#### Provided records ####

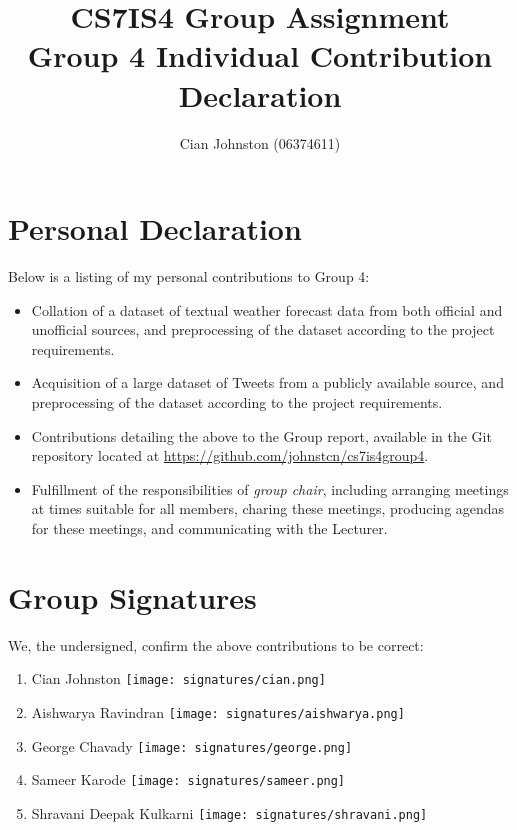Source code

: \documentclass[a4paper,10pt]{article}
\begin{document}
\title{
    CS7IS4 Group Assignment \\
    \large Group 4 Individual Contribution Declaration
}
\author{
    Cian Johnston (06374611)
}

\maketitle

\section{Personal Declaration}

Below is a listing of my personal contributions to Group 4:

\begin{itemize}
    \item{
        Collation of a dataset of textual weather forecast data from both official and unofficial sources, and preprocessing of the dataset according to the project requirements.
    }
    \item{
        Acquisition of a large dataset of Tweets from a publicly available source, and preprocessing of the dataset according to the project requirements.
    }
    \item{
        Contributions detailing the above to the Group report, available in the Git repository located at \url{https://github.com/johnstcn/cs7is4group4}.
    }
    \item{
        Fulfillment of the responsibilities of \textit{group chair}, including arranging meetings at times suitable for all members, charing these meetings, producing agendas for these meetings, and communicating with the Lecturer. 
    }
\end{itemize}

\section{Group Signatures}

We, the undersigned, confirm the above contributions to be correct:

\begin{enumerate}
    \item{
        Cian Johnston \texttt{[image: signatures/cian.png]}
    }
    \item{
        Aishwarya Ravindran \texttt{[image: signatures/aishwarya.png]}
    }
    \item{
        George Chavady \texttt{[image: signatures/george.png]}
    }
    \item{
        Sameer Karode \texttt{[image: signatures/sameer.png]}
    }
    \item{
        Shravani Deepak Kulkarni \texttt{[image: signatures/shravani.png]}
    }

\end{enumerate}
\end{document}
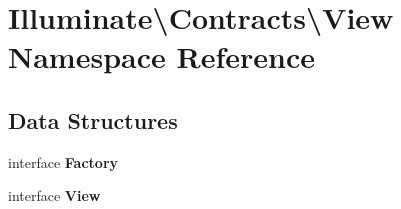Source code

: \section{Illuminate\textbackslash{}Contracts\textbackslash{}View Namespace Reference}
\label{namespace_illuminate_1_1_contracts_1_1_view}
\subsection*{Data Structures}
\begin{DoxyCompactItemize}
\item 
interface {\bf Factory}
\item 
interface {\bf View}
\end{DoxyCompactItemize}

####

In the entries above, find lines with "large" and copy each.

*Solution to this exercise:*
    \large Group 4 Individual Contribution Declaration
        Acquisition of a large dataset of Tweets from a publicly available source, and preprocessing of the dataset according to the project requirements.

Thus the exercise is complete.